With a premiere focusing on a small Florida town in the wake of a major hurricane, Invasion had all promotions and marketing halted by ABC in the aftermath of Hurricane Katrina. The network had even considered delaying the premiere but ultimately did not, which seems entirely appropriate; as the title makes abundantly clear, there are extraterrestrials in them hills. With such an emphasis, its hard to believe that “Invasion’s” hurricane portrayal would offend.
Our hero is a divorced park ranger and straight arrow Russell Varon. Only a few months prior, Russell was Eddie Towne on ESPN’s tepid and highly hyped drama “Tilt”-that’s right, Eddie Cibrain! Whose idea was it to give the most nondescript white guy to grace the small screen since the heyday of Jonathan Silverman’s “The Single Guy” another lead role?
We’re also introduced to a full stable of one-note characters, trotted out to the track at just the right time: Russell’s bitter ex-wife, Mariel (Kari Matchett, “Blue Murder”), her husband, sheriff Tom Underlay (William Fichtner, “Empire Falls”) and Russell’s boozy, slacker brother-in-law Dave (Tyler Labine, “My Boss’s Daughter”).
Everyone falls into place quickly enough; in the pilot, Dave gathers skeletal evidence supporting the presence of aliens, and the viewers realize that he will spend significant chunks of his time attempting to convince Russell of the imminent invasion.
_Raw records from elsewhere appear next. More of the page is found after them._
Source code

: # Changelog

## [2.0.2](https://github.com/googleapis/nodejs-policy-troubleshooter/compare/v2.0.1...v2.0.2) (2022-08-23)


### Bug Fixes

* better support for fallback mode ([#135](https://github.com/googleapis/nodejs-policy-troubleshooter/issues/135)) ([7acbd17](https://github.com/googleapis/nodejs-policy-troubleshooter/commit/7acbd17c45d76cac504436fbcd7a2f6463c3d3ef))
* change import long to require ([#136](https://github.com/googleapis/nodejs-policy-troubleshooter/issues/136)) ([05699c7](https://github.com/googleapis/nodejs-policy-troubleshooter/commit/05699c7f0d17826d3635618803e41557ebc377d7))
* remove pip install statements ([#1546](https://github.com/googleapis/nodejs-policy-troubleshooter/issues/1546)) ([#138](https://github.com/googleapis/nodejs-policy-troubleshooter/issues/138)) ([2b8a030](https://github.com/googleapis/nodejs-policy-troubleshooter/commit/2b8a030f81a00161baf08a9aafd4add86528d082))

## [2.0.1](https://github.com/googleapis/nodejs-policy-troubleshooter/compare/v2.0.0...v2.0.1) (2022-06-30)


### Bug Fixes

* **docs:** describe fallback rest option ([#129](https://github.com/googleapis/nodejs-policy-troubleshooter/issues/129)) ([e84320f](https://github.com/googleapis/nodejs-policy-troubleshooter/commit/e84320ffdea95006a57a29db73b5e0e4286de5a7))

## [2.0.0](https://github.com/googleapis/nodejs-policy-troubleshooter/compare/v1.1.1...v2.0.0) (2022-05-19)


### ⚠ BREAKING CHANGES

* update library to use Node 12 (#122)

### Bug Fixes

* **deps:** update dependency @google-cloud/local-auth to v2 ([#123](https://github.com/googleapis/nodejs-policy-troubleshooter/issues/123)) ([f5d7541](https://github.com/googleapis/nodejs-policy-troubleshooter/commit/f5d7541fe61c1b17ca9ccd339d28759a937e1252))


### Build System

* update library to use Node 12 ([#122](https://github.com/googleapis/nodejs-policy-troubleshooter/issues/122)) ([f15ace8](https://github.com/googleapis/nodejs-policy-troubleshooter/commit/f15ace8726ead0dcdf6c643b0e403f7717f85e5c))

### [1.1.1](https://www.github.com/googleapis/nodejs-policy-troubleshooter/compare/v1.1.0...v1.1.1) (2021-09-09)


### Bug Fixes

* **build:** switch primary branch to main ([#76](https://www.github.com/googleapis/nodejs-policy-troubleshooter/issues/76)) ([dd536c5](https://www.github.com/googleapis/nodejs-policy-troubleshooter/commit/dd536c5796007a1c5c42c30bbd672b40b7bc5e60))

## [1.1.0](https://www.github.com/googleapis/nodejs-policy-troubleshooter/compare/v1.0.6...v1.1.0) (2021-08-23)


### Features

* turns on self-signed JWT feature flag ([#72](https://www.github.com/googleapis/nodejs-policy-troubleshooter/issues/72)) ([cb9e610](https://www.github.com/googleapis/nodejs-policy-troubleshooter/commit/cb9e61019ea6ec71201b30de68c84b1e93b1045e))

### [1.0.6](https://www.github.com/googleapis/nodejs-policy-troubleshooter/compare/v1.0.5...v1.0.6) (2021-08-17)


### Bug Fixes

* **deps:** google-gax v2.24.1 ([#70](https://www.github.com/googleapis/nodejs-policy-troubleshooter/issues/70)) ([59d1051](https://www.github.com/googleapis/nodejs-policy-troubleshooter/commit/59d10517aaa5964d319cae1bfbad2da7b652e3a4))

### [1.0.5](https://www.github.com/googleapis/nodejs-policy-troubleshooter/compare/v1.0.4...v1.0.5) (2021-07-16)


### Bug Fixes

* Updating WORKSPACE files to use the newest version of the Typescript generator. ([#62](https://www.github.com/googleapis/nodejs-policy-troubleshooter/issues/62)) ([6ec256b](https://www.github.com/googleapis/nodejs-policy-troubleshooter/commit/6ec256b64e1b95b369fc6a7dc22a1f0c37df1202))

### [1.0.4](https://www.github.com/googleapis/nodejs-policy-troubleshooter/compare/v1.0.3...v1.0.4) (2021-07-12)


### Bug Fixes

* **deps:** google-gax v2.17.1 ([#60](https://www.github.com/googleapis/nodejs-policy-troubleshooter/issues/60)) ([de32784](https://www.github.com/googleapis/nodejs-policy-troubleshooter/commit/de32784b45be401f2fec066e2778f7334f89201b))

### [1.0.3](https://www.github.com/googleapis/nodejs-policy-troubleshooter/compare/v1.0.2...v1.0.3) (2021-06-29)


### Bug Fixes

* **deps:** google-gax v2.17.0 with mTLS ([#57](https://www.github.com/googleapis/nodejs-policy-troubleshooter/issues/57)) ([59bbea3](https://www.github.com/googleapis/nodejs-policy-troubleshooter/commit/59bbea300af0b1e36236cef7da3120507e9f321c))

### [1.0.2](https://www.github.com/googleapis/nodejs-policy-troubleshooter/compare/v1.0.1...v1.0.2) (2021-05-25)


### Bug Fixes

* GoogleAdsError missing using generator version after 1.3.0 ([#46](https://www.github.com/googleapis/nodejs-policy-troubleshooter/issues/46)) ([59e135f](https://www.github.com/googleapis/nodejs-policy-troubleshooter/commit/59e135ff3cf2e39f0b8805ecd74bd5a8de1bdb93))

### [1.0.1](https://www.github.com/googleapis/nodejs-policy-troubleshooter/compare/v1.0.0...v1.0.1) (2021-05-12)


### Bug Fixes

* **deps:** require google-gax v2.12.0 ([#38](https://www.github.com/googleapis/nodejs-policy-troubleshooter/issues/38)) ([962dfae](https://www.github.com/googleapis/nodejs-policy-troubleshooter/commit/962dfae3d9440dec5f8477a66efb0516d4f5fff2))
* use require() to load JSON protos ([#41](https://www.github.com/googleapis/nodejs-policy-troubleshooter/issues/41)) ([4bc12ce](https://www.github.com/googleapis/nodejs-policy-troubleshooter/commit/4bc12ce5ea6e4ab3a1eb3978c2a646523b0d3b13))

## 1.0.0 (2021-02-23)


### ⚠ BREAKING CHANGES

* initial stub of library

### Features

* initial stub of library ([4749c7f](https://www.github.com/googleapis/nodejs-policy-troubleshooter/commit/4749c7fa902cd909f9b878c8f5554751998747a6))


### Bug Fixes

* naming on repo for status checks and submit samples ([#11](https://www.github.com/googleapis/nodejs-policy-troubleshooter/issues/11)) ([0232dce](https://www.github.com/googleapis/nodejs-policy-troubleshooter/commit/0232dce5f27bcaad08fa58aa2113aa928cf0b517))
Tom and Mariel, who are clearly under the mysterious, undetected influence of the aliens, will appear on the other bank of the river, in cahoots with the invaders. Granted, the network has only aired a few episodes, but the primary players thus far all serve a stated purpose: Dave’s the alien conspiracist, Russell the unassuming hero, and Tom plays the nemesis. It’s almost impossible to care what happens to these cardboard characters.
Viewers get Cibrain and Fichtner in a locked-jaw face-off while Matchett plays Mariel with an edgeless Stepford coolness. Potentially, Labine could have been a saving grace; he plays zany Uncle Dave with enough off-the-cuff eccentricities so that his advice is always suspect. Unfortunately, Labine delivers the most unconvincing substance abuser since Jesse Spano with the caffeine pills on “Saved By The Bell.”
Add to the mix some cheap special effects and attempts at “Lost”-type mysteries that barely get off the ground for their painful predictability, and that’s it. It says something about the state of non-HBO television that Cibrain has managed to finagle a lead role on two mediocre shows promised enough hype to last beyond their first season. Like “Tilt,” “Invasion” is guaranteed a certain amount of viewers through forces other than its own merit. This is unfortunate. The more viewers accept low rate material, the more the networks will continue to shovel it out.